#### How to complete this task:
Between the line containing "- 🔴 ZTERMIN" and the line containing "- 🟠 ANTBACK_ID" lies a run of lines; give that run again exactly, with both of those lines, and nothing else from the entries below.
***** Data under study
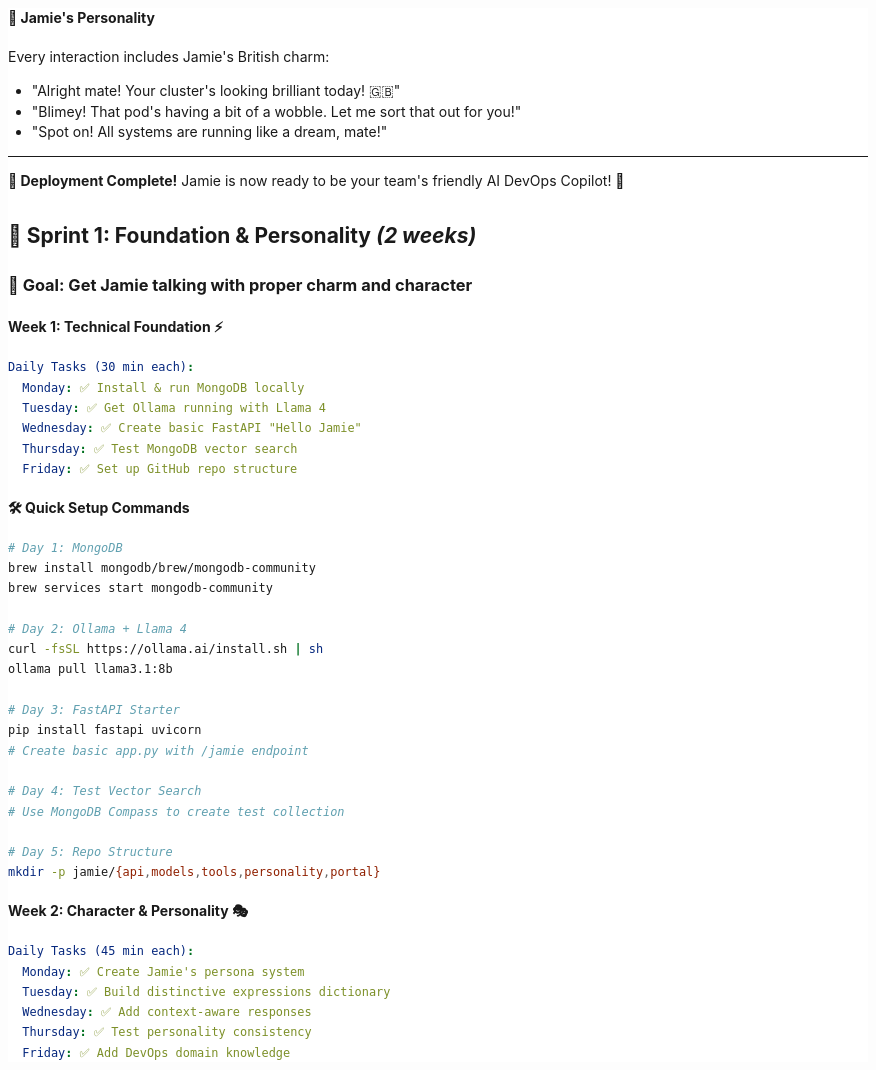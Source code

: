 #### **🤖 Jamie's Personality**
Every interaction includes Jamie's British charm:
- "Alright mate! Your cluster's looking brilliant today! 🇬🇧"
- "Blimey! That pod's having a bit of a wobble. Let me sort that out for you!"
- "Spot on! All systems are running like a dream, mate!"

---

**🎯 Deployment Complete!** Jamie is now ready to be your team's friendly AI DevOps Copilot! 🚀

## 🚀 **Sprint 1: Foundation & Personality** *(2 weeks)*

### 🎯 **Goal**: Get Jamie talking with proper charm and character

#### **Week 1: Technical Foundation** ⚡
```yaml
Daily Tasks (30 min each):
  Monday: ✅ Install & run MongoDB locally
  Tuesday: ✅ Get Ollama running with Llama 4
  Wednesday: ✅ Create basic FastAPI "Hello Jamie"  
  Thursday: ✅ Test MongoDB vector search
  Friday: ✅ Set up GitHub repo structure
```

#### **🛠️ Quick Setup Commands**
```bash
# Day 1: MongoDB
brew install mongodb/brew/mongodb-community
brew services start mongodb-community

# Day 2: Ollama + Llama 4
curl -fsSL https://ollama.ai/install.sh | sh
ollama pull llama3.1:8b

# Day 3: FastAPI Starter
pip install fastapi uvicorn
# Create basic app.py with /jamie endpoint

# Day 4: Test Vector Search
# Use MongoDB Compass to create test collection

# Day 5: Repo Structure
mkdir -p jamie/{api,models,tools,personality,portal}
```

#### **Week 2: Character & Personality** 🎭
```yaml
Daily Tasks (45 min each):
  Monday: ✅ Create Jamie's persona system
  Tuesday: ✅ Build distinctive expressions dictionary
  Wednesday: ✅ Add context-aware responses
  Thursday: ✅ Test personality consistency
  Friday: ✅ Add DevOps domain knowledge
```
**********
***** Data under study
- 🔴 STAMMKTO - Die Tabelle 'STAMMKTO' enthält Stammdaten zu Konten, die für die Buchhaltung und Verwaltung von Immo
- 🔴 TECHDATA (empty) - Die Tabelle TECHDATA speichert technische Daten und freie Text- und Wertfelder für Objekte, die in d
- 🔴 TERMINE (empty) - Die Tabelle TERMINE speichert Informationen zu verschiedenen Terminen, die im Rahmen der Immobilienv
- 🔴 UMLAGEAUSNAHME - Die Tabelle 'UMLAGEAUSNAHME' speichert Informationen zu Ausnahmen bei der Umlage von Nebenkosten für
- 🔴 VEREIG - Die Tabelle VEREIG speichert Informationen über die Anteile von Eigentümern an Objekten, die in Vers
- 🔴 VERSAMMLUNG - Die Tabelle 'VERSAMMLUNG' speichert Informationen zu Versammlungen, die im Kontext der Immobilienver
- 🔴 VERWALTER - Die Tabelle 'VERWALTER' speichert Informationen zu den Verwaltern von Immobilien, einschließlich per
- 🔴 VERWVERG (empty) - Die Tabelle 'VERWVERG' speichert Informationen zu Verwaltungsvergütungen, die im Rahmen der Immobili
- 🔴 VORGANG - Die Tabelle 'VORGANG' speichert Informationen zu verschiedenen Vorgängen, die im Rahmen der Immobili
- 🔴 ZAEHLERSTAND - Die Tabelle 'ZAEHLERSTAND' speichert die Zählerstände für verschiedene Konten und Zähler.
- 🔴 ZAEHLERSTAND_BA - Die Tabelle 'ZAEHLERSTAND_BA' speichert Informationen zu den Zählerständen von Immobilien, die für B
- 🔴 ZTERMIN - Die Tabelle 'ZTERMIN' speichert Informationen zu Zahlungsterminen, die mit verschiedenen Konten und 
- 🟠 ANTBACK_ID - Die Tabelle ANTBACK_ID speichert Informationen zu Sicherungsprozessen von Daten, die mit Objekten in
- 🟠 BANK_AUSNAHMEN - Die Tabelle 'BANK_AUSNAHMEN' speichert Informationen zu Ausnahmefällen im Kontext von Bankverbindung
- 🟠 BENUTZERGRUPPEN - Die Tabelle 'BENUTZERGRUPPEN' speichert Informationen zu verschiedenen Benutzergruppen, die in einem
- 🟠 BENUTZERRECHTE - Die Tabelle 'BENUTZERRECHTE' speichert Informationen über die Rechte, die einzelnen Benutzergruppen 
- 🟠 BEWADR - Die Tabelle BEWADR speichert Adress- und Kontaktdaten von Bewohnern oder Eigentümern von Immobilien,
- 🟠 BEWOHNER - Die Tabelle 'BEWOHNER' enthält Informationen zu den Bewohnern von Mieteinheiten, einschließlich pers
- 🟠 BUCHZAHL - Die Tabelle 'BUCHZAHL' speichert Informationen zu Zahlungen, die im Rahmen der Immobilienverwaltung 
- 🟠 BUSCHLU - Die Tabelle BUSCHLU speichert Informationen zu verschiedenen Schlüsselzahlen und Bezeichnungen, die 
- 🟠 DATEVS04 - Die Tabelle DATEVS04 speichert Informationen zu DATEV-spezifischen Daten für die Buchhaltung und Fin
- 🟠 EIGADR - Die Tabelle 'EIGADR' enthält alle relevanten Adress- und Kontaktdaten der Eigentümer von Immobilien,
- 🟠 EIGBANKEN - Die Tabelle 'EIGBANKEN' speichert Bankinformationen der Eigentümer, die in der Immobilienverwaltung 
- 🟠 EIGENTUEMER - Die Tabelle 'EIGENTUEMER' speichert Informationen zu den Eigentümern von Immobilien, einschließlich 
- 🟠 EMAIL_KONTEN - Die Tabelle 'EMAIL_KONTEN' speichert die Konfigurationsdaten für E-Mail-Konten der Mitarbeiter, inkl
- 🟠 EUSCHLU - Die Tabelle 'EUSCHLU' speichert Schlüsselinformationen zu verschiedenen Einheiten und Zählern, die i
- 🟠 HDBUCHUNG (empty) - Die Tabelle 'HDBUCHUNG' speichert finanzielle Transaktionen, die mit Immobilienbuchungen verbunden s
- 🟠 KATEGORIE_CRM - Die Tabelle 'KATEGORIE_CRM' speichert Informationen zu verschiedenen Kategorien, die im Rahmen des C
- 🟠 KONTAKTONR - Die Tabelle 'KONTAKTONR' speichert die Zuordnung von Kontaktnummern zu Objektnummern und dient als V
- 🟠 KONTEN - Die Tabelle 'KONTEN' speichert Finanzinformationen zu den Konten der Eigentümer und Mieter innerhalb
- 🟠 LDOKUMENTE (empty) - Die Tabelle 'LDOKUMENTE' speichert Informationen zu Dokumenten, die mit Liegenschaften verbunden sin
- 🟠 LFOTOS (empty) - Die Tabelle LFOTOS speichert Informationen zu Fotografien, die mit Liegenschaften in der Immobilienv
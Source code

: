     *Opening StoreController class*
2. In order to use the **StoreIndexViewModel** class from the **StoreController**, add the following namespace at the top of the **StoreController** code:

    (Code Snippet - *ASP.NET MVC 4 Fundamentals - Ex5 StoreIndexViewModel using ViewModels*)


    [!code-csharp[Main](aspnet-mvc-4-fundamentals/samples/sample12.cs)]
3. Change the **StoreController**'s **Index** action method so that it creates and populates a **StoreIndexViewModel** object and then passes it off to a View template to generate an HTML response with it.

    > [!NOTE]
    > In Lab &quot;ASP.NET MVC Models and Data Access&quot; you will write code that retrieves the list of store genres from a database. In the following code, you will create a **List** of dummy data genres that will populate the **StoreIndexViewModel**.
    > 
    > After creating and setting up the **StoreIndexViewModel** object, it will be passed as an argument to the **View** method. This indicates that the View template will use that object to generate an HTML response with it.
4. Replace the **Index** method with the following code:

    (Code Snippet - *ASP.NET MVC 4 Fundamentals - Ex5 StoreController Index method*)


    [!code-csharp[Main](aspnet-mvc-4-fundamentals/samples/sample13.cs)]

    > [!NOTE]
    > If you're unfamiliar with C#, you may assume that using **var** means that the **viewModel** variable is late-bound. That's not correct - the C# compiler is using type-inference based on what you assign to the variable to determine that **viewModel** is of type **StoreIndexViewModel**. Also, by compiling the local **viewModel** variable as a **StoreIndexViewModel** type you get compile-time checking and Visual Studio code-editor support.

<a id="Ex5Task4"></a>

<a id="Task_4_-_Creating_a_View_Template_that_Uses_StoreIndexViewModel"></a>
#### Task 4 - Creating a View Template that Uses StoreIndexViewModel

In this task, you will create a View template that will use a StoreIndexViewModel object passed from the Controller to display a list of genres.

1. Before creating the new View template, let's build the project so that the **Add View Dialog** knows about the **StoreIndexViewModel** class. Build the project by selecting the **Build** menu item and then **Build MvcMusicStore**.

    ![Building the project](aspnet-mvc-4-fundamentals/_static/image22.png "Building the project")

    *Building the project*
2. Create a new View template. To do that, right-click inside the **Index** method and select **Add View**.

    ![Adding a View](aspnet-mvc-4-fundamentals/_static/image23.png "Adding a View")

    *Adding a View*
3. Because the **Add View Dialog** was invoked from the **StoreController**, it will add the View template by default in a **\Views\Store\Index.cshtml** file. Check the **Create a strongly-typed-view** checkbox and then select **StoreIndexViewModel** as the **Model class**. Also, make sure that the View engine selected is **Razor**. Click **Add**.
**********
***** Data under study
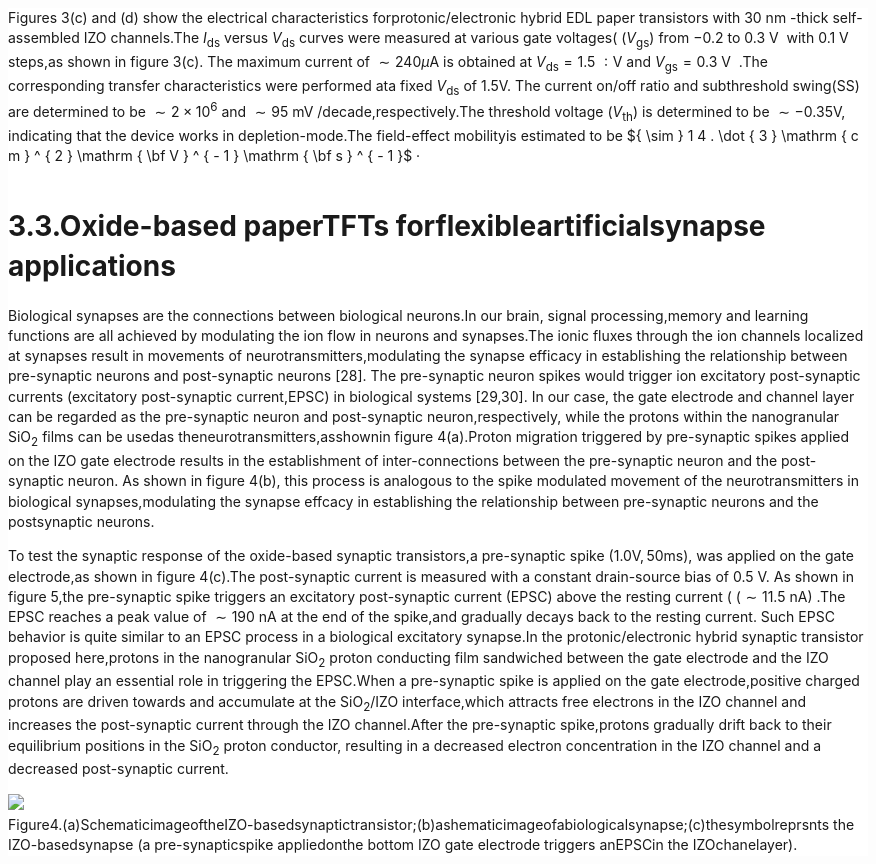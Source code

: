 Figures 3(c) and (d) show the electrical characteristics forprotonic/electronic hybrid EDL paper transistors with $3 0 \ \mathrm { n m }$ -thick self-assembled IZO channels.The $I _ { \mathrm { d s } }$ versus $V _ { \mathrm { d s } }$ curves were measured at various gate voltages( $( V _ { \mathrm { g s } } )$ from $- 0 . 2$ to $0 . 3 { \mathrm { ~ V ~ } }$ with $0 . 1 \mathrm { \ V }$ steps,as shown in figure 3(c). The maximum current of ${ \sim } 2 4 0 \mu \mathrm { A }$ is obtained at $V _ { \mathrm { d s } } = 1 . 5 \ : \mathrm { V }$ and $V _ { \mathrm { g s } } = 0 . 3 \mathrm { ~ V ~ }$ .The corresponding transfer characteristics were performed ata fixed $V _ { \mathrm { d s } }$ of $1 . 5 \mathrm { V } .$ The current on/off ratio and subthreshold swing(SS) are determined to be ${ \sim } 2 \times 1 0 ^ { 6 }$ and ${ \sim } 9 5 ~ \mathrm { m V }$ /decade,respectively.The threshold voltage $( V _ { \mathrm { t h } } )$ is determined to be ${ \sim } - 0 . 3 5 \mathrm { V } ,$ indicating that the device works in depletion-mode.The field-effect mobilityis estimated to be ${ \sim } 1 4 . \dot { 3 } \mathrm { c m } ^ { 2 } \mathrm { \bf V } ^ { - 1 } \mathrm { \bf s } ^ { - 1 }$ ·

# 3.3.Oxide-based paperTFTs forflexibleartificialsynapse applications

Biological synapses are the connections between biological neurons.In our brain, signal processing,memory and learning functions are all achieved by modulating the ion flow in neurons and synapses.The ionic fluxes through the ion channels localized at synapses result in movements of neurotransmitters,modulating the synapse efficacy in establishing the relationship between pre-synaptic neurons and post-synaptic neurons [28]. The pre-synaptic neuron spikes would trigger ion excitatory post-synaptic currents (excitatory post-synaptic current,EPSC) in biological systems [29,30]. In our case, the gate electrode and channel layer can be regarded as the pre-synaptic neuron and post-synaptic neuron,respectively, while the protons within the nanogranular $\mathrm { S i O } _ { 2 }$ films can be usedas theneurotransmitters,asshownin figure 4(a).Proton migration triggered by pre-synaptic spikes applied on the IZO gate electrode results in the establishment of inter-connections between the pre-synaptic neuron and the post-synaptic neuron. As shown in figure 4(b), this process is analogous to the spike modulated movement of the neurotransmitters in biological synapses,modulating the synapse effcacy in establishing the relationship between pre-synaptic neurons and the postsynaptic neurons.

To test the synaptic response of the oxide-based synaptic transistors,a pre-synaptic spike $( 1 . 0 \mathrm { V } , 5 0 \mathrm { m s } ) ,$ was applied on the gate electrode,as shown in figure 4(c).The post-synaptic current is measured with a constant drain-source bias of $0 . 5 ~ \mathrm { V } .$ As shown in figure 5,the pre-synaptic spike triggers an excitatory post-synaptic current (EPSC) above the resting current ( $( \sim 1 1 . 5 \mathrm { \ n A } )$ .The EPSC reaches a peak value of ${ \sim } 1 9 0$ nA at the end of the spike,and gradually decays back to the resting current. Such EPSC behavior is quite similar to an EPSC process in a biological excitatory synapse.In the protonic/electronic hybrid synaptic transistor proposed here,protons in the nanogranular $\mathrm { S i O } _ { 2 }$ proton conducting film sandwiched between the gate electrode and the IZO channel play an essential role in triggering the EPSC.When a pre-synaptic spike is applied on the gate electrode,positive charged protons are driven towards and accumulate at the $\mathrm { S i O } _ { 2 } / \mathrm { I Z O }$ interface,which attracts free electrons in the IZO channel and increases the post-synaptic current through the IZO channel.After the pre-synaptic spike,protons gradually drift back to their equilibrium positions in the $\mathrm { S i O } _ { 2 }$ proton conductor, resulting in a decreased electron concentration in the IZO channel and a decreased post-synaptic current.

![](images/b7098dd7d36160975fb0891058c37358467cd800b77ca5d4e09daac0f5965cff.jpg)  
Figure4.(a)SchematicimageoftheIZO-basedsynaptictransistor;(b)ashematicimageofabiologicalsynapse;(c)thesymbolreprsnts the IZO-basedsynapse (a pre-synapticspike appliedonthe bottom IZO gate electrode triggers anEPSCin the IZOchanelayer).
**********
#### Task output:
- 🔴 ZTERMIN - Die Tabelle 'ZTERMIN' speichert Informationen zu Zahlungsterminen, die mit verschiedenen Konten und 
- 🟠 ANTBACK_ID - Die Tabelle ANTBACK_ID speichert Informationen zu Sicherungsprozessen von Daten, die mit Objekten in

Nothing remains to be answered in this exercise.